* **Task objective**: What is needed here is an exact repetition of the records below, beginning at the line that has "- Connect the temperature" and stopping after the line that has "- Ensure that".

BEGIN Records

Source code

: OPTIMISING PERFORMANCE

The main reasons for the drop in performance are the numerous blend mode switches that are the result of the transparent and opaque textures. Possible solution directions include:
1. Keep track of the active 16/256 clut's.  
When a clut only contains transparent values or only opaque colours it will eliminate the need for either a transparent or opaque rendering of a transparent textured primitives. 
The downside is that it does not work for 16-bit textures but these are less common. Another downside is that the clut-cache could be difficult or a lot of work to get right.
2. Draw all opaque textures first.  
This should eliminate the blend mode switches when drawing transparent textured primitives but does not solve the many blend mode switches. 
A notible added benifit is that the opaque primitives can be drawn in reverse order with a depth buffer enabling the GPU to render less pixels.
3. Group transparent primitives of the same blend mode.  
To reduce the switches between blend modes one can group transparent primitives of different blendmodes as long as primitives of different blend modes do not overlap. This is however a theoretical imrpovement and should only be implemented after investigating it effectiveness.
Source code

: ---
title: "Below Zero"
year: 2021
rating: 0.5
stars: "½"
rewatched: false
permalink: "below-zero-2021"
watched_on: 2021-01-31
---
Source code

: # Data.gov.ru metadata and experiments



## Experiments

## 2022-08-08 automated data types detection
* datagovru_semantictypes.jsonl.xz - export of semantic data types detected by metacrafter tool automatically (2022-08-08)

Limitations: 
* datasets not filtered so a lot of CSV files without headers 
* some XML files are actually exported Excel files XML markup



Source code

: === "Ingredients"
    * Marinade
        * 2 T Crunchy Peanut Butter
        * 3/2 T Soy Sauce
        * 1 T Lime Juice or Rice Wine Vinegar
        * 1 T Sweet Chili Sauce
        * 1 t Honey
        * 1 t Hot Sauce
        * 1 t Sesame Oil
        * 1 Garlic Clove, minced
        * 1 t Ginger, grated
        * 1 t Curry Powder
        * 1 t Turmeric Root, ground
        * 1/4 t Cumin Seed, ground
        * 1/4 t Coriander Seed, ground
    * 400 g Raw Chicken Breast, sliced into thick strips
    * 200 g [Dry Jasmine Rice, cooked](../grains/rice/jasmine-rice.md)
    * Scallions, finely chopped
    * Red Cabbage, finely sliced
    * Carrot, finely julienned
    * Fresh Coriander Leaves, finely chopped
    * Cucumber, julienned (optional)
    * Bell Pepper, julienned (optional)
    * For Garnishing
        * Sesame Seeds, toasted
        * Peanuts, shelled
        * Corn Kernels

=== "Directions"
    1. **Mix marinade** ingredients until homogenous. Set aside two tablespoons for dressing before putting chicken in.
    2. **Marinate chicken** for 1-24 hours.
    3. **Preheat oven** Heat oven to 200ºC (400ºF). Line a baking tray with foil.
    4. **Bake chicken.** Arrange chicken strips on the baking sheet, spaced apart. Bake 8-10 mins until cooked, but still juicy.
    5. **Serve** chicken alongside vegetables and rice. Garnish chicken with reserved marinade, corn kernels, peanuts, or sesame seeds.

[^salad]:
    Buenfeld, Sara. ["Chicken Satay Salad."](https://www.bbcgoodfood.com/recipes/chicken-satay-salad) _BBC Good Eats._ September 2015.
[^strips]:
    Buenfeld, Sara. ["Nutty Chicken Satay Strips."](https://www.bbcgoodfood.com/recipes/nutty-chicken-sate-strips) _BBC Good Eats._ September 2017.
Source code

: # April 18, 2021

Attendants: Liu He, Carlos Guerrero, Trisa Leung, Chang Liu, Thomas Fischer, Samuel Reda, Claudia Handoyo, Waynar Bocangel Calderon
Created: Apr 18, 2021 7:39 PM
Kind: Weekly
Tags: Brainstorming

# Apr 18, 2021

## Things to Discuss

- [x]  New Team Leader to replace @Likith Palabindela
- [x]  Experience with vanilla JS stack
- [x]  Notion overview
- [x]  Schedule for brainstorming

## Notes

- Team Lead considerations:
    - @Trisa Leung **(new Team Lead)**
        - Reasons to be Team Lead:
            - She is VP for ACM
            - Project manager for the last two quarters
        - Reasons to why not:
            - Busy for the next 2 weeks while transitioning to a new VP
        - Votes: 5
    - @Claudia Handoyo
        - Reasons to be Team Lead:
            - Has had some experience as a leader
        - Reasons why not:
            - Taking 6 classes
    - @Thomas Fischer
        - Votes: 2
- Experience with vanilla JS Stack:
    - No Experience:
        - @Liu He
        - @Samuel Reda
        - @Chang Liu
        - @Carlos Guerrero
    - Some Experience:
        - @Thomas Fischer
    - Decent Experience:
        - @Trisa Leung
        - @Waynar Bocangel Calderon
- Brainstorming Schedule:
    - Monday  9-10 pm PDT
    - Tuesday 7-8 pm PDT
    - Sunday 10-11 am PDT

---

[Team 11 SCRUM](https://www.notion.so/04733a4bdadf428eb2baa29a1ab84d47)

END Records
BEGIN Records

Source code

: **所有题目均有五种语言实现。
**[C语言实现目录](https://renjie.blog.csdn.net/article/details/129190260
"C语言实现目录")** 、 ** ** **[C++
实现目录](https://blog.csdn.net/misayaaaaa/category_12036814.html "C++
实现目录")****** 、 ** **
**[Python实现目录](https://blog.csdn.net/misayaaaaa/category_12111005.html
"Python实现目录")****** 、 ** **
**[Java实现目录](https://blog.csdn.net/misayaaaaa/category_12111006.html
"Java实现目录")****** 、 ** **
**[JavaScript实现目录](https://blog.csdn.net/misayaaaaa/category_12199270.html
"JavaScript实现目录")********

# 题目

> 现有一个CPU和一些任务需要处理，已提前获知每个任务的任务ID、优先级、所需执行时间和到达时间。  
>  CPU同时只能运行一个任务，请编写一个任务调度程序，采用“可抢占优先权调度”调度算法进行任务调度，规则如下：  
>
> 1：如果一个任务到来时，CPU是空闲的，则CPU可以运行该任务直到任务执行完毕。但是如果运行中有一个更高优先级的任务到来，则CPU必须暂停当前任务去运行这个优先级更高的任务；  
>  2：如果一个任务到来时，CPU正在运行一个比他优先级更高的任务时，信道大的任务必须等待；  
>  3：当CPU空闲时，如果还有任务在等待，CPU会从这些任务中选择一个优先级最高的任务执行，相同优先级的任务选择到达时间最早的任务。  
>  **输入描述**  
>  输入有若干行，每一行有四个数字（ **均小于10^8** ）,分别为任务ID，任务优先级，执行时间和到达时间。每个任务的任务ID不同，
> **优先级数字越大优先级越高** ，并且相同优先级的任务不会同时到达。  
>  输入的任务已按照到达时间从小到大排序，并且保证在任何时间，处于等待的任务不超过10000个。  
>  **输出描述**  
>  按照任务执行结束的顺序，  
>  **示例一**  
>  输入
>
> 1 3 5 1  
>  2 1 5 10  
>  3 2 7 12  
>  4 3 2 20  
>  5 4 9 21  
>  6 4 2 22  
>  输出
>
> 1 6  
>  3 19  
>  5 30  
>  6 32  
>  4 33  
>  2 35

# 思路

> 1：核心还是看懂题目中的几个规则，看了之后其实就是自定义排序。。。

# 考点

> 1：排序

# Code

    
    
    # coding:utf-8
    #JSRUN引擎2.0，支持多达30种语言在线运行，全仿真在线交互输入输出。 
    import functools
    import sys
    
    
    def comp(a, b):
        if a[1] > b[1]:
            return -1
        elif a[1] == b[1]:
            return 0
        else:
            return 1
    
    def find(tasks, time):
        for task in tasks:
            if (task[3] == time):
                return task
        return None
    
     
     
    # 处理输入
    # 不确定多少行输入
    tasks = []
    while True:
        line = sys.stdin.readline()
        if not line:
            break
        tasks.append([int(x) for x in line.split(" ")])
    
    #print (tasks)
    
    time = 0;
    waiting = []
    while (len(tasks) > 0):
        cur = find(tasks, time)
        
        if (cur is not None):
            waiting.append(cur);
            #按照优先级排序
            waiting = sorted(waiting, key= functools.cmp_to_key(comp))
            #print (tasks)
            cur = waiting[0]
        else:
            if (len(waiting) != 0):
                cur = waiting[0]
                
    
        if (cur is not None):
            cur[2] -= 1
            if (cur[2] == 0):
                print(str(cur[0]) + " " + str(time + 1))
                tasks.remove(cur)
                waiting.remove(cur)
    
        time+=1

END Records
BEGIN Records

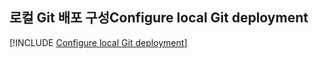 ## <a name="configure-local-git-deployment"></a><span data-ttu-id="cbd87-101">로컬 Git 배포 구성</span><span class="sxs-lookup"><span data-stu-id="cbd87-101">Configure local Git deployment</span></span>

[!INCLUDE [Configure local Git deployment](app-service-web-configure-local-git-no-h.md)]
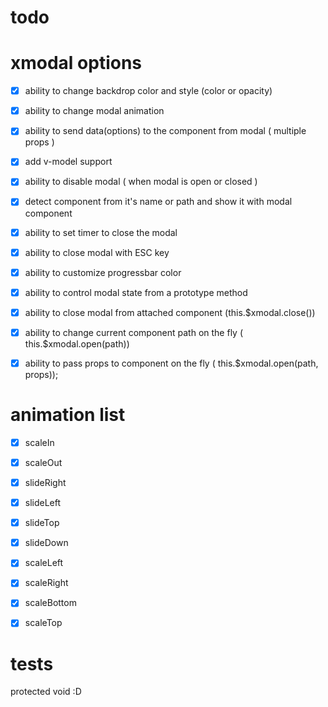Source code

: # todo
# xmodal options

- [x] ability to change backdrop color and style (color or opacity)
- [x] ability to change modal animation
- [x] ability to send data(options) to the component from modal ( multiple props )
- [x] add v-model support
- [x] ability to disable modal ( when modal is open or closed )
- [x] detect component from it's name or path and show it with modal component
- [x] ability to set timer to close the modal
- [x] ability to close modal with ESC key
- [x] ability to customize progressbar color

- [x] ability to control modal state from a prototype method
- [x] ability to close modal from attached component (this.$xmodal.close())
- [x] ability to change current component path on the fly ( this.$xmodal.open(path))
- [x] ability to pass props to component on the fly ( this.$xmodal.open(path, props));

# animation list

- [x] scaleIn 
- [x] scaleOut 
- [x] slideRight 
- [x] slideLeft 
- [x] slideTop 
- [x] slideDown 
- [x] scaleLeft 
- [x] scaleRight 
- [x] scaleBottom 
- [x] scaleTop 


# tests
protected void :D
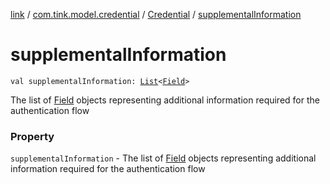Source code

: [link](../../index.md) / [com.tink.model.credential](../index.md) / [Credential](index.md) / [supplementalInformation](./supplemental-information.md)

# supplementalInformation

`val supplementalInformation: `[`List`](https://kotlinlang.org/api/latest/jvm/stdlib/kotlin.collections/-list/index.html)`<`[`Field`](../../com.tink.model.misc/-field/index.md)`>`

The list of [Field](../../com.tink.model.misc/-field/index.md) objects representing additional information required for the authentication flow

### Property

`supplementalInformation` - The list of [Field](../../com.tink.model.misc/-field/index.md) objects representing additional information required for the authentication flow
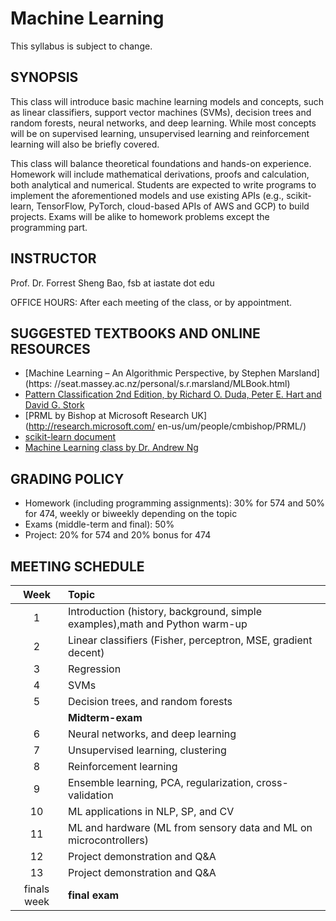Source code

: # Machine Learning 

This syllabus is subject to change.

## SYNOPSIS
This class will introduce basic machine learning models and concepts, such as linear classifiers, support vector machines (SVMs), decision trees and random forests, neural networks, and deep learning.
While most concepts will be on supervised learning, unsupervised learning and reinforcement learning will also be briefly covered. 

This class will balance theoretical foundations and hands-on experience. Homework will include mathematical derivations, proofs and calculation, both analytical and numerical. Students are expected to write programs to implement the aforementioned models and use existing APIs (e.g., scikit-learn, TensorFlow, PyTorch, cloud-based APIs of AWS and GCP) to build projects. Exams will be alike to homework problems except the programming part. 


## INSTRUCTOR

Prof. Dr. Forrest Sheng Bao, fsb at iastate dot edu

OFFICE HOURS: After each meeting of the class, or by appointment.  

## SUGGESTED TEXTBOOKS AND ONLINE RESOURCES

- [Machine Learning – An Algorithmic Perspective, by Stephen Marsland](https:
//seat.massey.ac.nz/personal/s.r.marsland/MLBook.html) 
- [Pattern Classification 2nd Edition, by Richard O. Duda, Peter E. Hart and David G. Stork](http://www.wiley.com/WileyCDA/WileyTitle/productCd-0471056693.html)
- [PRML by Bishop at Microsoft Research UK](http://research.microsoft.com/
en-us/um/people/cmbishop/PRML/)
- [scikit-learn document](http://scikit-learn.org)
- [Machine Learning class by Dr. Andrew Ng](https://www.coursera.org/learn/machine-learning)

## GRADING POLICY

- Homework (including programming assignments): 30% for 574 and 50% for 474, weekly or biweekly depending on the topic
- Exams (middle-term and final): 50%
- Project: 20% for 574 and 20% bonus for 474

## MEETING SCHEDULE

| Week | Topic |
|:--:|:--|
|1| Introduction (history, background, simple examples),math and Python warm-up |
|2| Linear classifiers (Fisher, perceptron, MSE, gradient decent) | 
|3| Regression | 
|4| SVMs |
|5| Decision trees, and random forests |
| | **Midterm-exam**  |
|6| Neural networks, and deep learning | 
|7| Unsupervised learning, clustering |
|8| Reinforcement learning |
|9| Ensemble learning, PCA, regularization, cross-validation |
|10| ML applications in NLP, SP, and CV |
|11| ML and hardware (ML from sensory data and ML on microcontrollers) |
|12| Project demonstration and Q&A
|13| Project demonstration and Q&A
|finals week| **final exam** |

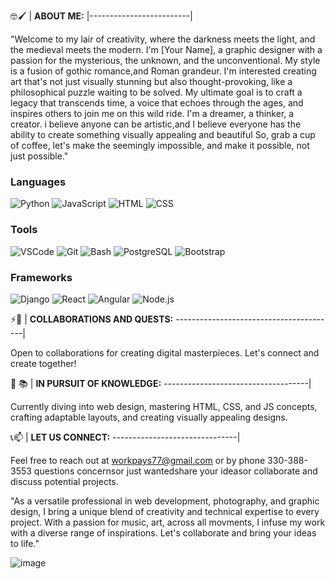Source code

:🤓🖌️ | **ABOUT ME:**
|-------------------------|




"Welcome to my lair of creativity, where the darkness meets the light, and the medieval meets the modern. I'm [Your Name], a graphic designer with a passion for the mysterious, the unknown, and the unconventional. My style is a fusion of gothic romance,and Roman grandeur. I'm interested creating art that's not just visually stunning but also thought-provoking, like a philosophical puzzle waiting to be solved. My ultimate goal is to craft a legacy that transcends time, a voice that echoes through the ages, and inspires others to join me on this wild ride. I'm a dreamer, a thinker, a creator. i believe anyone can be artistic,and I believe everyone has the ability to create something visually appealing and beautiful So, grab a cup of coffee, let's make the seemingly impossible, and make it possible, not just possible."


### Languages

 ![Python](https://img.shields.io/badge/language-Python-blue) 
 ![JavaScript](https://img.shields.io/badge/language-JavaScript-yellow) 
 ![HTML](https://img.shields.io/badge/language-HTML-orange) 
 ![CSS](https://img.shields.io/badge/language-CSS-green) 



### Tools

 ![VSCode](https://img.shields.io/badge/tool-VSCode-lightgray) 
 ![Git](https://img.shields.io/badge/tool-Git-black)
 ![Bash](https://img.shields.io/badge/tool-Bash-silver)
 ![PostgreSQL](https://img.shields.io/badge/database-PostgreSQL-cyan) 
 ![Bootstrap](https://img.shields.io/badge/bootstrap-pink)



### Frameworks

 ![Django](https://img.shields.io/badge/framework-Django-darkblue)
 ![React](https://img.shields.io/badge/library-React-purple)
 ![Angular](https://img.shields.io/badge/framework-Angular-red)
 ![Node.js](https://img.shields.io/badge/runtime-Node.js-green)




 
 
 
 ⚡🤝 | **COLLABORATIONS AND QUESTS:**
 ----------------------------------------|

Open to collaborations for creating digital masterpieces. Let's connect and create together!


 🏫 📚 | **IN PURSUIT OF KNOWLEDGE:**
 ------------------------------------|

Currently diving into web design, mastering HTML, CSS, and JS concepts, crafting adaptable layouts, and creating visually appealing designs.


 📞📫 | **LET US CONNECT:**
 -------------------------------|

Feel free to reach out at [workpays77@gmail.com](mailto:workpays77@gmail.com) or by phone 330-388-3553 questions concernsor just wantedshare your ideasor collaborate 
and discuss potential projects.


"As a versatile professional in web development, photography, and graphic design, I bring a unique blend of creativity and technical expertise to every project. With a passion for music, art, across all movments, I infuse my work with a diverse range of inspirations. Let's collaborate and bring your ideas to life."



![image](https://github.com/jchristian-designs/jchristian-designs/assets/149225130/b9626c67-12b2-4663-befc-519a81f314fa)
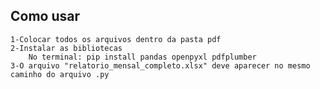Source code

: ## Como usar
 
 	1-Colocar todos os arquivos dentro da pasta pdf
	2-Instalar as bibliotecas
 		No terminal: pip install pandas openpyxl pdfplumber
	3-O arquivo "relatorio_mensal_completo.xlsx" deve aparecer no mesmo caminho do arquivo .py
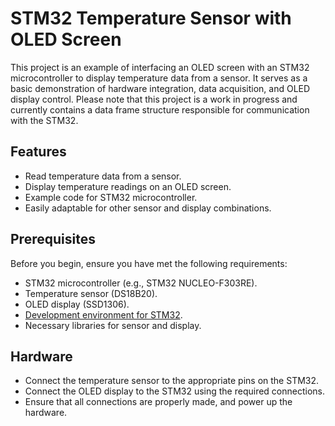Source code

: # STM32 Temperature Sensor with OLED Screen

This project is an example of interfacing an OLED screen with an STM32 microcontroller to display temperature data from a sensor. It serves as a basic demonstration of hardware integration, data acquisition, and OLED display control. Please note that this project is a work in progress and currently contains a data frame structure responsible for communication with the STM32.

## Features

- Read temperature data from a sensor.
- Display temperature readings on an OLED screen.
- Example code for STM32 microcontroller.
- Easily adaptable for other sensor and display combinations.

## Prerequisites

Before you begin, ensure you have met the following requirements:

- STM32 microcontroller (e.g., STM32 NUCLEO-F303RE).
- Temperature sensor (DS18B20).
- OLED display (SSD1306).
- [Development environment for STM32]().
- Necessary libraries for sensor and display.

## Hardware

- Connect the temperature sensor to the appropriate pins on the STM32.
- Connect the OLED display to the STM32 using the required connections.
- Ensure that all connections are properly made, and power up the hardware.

END Records

* **Exercise result**:
- Connect the temperature sensor to the appropriate pins on the STM32.
- Connect the OLED display to the STM32 using the required connections.
- Ensure that all connections are properly made, and power up the hardware.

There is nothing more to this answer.